Exercise requirements: Of all the entries below, only the lines from the one with "ἐπὶ θρόνου Ἰσραήλ." up to and including the one with "Ἐν ταῖς ἡμέραις" are to be duplicated exactly.

Extracted material section start

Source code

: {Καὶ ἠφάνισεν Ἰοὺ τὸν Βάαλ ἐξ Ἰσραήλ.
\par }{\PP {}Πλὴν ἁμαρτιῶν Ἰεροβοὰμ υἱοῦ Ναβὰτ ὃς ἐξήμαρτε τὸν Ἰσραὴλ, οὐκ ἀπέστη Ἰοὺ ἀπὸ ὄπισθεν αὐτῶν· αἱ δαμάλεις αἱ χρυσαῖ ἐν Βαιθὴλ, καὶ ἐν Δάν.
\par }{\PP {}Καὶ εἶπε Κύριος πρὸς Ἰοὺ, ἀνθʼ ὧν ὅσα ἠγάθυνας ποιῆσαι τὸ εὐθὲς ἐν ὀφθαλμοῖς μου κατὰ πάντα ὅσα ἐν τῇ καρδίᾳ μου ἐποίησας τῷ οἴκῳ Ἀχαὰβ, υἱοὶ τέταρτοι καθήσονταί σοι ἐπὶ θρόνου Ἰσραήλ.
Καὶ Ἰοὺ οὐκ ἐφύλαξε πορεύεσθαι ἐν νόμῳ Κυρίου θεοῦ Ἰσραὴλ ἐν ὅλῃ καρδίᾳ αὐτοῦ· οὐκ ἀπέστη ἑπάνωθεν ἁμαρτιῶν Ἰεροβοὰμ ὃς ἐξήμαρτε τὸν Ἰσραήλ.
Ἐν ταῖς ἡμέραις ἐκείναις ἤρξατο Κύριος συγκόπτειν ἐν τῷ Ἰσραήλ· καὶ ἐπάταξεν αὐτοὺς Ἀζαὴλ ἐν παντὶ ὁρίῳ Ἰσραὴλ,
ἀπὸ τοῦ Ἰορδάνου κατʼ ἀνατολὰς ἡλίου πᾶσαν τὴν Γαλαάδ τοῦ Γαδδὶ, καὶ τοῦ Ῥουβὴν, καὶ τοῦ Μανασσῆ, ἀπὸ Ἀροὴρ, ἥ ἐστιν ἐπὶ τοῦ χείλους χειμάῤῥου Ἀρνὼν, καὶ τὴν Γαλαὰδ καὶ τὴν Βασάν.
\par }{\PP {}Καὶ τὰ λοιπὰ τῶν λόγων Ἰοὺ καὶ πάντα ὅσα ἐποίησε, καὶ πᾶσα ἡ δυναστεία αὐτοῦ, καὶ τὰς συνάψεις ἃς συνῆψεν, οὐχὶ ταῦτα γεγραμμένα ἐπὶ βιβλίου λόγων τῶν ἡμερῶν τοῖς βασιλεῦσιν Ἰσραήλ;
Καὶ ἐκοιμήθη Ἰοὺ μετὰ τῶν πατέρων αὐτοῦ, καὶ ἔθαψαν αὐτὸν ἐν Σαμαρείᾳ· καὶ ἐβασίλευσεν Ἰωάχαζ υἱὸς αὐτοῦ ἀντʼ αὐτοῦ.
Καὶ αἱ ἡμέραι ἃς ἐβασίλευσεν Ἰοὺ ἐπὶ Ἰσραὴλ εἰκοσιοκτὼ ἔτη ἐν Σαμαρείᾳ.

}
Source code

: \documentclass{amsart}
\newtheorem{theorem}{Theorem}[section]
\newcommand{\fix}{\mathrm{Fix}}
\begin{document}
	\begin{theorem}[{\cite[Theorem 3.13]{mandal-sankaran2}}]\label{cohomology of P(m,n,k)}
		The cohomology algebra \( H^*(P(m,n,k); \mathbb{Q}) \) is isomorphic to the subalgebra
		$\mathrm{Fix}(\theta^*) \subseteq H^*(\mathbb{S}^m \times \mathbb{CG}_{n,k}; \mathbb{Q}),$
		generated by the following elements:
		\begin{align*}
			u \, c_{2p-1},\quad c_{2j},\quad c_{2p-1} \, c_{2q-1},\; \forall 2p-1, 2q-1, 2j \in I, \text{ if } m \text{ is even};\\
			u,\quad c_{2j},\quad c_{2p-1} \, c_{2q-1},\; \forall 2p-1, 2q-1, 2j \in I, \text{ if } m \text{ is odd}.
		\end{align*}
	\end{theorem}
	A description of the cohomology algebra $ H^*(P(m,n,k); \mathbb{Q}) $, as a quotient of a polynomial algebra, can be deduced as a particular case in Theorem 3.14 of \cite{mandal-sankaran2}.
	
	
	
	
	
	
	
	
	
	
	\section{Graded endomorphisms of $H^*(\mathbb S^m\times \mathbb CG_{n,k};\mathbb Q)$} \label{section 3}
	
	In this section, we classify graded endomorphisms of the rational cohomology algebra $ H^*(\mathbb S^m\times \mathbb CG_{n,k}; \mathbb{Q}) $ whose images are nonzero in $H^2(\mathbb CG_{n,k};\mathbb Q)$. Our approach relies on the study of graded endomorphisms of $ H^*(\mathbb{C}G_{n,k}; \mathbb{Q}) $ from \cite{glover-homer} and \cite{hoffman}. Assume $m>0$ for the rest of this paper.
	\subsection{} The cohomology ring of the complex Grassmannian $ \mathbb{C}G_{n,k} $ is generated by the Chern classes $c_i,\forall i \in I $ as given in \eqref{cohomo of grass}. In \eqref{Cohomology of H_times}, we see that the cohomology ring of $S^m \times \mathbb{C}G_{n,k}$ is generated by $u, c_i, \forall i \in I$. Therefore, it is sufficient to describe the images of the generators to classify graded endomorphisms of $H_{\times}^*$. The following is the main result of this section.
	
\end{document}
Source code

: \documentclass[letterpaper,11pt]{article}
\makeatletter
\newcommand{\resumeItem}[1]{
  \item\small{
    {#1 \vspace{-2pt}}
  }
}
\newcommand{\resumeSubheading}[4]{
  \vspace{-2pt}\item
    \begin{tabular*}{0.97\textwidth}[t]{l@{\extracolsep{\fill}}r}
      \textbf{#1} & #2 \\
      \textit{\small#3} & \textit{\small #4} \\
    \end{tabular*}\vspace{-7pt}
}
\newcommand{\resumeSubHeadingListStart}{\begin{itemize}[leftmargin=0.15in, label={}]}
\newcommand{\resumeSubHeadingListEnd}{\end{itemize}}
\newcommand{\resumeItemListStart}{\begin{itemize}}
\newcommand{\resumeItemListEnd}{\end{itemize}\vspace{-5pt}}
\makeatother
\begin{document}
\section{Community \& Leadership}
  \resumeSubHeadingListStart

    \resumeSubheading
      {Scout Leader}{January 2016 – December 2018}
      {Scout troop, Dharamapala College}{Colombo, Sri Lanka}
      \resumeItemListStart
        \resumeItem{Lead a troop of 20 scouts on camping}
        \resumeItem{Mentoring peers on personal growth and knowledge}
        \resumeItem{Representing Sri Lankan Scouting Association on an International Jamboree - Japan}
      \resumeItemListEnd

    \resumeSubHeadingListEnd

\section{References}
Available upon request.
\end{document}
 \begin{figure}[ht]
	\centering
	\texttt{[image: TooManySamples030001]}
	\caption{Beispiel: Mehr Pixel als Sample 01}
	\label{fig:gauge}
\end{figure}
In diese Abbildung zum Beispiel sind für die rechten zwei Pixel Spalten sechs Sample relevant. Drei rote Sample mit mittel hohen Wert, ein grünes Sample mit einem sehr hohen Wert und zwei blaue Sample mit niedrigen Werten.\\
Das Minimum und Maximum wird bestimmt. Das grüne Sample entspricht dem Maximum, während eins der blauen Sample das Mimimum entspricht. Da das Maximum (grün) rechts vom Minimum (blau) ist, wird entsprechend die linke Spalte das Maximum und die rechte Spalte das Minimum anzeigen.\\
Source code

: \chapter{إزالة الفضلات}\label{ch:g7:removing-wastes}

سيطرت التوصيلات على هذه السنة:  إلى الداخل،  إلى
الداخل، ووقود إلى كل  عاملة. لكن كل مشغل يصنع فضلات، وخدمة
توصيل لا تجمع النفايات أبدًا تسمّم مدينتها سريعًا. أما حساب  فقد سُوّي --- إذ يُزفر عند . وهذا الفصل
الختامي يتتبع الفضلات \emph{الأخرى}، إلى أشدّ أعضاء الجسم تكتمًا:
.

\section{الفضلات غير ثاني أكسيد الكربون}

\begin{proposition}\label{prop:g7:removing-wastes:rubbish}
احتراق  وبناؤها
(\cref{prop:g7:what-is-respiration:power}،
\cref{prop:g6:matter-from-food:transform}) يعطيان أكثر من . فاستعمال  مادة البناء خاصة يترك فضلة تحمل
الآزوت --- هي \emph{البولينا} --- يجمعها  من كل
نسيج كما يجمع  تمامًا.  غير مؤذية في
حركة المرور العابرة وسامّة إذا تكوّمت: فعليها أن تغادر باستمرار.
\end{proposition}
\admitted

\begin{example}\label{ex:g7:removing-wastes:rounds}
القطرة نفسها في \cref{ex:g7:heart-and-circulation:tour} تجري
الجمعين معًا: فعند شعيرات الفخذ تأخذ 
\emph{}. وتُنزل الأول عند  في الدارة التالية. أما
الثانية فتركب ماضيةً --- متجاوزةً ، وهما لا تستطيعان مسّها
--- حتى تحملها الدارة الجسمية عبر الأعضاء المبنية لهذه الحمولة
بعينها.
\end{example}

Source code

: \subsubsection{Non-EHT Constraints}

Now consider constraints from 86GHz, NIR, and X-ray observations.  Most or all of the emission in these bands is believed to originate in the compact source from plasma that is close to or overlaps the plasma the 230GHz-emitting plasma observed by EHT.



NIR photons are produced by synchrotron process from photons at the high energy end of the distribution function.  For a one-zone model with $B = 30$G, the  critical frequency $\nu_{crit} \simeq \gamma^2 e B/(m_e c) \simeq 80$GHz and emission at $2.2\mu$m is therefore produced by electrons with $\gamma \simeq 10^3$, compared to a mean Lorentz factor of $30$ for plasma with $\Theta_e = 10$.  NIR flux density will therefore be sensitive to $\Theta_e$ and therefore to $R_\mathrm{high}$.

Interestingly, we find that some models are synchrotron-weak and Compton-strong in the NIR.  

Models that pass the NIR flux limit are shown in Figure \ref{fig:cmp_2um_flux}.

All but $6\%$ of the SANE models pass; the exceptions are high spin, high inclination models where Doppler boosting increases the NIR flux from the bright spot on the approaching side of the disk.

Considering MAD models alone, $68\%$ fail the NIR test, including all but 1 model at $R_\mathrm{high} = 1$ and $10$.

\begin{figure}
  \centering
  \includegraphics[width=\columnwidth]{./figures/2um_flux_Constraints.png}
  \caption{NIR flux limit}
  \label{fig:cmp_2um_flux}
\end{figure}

Extracted material section end

Solution to this problem:
\par }{\PP {}Καὶ εἶπε Κύριος πρὸς Ἰοὺ, ἀνθʼ ὧν ὅσα ἠγάθυνας ποιῆσαι τὸ εὐθὲς ἐν ὀφθαλμοῖς μου κατὰ πάντα ὅσα ἐν τῇ καρδίᾳ μου ἐποίησας τῷ οἴκῳ Ἀχαὰβ, υἱοὶ τέταρτοι καθήσονταί σοι ἐπὶ θρόνου Ἰσραήλ.
Καὶ Ἰοὺ οὐκ ἐφύλαξε πορεύεσθαι ἐν νόμῳ Κυρίου θεοῦ Ἰσραὴλ ἐν ὅλῃ καρδίᾳ αὐτοῦ· οὐκ ἀπέστη ἑπάνωθεν ἁμαρτιῶν Ἰεροβοὰμ ὃς ἐξήμαρτε τὸν Ἰσραήλ.
Ἐν ταῖς ἡμέραις ἐκείναις ἤρξατο Κύριος συγκόπτειν ἐν τῷ Ἰσραήλ· καὶ ἐπάταξεν αὐτοὺς Ἀζαὴλ ἐν παντὶ ὁρίῳ Ἰσραὴλ,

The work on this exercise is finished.